The only way to shorten patch testing in limited production rollout is with a formal testing lab that duplicates as much of the hardware configuration and application profile of production systems. Then on such a realistic test bed you must simulate the usage cycle and peak processing workloads seen in production over a longer period of time. The other benefit to a dedicated test environment is that you have opportunity to test the patch against simulated workload peaks caused by seasonal peaks of business specific to your industry. Testing and workload simulation tools are available that vary in sophistication and price, but maintaining a dedicated test environment is a significant cost no matter how you implement it.
Deployment. Without a way to automatically roll security patches out to even modest numbers of computers, your efforts to protect against exploits will fail and be exposed to operator error during the manual patch process. Therefore the need for a tool that allows you to roll patches automatically is critical to your overall security strategy. You can choose from Microsoft's free Software Updates Services or from a host of other more powerful patch automation tools.
Rollback. To limit the risk of rolling out a critical patch with little or no testing, it's crucial to have a rollback process in place and tested so that you can back the patch off if it suddenly causes a problem. The current tool from Microsoft included with Windows for patch deployment (Software Update Services) does not provide a way to centrally rollback defective patches, but the next version of SUS (called Windows Update Services) is supposed to have such a feature.
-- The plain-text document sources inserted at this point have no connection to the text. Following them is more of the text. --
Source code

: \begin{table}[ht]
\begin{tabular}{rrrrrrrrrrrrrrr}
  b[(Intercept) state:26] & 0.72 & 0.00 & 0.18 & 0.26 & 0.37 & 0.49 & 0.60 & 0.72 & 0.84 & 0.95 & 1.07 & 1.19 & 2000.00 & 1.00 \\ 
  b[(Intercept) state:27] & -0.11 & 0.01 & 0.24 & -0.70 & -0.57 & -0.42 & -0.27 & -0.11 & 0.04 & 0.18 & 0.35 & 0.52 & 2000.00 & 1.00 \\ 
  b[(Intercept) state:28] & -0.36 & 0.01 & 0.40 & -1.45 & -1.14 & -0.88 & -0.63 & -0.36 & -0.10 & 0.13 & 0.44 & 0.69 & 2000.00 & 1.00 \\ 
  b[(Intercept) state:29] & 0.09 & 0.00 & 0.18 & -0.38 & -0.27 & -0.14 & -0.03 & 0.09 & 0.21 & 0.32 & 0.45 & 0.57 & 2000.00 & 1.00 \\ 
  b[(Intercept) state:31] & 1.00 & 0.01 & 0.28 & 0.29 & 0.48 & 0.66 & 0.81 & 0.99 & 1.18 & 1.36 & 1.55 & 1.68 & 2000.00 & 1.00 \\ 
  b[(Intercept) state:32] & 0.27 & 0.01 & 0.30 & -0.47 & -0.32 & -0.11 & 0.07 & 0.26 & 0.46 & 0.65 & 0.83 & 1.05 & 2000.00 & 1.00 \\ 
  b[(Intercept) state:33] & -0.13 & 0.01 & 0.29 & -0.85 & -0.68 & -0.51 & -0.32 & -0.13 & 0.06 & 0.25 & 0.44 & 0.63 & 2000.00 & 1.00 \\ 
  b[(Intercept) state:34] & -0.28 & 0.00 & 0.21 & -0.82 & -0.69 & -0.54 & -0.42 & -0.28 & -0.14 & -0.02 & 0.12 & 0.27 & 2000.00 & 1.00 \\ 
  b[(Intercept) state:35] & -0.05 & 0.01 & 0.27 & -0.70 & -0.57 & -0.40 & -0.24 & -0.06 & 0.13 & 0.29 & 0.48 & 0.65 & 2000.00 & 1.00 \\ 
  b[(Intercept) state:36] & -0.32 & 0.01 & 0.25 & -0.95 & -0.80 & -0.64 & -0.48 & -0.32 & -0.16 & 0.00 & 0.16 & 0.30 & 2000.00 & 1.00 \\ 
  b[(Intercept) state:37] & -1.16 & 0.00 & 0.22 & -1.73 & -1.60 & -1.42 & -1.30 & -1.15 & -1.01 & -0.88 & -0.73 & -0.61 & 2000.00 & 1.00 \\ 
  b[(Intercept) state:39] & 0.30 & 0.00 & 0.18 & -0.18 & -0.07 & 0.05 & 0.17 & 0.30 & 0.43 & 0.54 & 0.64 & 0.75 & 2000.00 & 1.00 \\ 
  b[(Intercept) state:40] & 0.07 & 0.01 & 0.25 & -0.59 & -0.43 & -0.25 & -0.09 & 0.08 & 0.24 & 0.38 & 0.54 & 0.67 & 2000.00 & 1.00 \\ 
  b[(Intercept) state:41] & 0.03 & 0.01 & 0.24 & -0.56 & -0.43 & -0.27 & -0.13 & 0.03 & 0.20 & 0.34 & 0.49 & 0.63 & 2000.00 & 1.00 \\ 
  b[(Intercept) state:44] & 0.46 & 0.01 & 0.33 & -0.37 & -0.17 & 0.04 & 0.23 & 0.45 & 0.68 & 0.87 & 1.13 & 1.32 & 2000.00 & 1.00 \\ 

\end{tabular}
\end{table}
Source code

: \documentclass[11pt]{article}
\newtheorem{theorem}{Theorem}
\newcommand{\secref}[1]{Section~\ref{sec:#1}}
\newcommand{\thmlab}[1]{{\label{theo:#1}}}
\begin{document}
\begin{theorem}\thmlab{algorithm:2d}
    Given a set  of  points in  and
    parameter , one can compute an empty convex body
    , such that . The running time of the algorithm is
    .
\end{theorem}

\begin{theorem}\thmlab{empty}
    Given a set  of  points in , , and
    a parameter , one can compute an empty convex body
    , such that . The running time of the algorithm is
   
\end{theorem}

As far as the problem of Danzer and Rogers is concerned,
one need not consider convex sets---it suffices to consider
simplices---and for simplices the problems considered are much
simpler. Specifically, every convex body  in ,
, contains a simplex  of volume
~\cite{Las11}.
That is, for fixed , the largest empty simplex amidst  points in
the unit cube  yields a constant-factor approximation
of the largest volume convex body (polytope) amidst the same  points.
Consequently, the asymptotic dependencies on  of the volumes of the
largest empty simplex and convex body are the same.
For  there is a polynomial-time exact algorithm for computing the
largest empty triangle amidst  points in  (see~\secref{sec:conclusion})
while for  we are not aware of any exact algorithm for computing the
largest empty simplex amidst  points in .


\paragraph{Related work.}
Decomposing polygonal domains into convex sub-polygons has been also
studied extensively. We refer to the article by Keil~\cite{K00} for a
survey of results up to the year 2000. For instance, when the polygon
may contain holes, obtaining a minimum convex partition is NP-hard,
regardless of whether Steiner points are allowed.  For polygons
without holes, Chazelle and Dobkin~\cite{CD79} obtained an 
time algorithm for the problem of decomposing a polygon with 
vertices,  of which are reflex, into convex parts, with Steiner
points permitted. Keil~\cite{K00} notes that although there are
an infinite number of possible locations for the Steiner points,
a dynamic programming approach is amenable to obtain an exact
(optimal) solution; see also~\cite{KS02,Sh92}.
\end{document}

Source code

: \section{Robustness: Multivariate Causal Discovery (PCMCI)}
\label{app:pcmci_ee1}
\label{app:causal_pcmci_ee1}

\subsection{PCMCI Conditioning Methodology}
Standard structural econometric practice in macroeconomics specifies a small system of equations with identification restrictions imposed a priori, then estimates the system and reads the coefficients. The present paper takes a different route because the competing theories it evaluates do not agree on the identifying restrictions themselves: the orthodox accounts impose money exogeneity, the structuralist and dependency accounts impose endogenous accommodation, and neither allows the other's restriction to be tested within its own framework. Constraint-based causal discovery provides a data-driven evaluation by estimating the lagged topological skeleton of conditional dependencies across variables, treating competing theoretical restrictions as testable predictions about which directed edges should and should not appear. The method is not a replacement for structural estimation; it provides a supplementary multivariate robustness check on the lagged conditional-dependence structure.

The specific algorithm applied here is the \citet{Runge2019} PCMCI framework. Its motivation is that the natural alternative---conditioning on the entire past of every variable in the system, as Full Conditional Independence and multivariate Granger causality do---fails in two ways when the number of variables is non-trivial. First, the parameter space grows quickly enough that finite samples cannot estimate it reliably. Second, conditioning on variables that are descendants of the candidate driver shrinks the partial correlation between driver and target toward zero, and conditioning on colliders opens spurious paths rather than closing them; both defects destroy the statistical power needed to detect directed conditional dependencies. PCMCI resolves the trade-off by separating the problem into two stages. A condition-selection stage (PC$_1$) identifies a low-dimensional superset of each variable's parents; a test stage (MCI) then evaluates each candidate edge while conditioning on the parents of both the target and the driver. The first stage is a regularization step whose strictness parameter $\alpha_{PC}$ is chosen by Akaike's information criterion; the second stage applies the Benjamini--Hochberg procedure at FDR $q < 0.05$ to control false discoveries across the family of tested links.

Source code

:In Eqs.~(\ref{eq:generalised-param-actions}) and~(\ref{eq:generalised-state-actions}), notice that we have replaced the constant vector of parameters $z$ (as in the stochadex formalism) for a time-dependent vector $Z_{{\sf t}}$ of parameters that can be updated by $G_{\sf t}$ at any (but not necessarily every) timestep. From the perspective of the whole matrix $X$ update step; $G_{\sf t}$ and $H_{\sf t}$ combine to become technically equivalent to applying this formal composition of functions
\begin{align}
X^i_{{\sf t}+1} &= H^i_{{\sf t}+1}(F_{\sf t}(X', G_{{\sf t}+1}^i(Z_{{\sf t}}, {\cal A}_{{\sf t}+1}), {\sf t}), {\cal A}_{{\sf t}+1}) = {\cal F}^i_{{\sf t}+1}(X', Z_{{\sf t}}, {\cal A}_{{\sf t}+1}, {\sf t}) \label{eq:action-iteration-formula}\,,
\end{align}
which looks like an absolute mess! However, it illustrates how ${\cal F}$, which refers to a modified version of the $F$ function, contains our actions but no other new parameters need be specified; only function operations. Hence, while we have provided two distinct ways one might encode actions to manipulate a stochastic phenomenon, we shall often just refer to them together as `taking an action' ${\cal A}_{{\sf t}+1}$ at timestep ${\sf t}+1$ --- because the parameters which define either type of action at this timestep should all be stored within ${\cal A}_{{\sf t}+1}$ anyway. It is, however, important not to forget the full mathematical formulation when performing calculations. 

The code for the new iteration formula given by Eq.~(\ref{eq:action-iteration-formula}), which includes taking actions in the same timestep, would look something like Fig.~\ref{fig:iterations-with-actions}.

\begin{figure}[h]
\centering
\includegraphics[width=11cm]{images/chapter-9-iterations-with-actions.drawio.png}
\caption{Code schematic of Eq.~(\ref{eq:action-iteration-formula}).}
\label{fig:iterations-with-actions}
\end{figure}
While the rate of Microsoft security patches averages one a week (usually released in monthly batches) and can at first be overwhelming, you can eliminate a lot of risk, work, and cost by following security best practices such as defense-in-depth and attack surface reduction, then evaluating patches to determine which systems really need the patch and how much testing is really necessary before you roll out the patch. Aligning your patch process with the vendor's patch release process helps reduce the risk incurred from the time the exploit is announced to when you deploy the patch. Automating the testing and rollout process further reduces deployment costs and the exposure window. Finally, a tested rollback process provides an emergency button to push if your previous efforts fail to prevent a defective patch from affecting your network.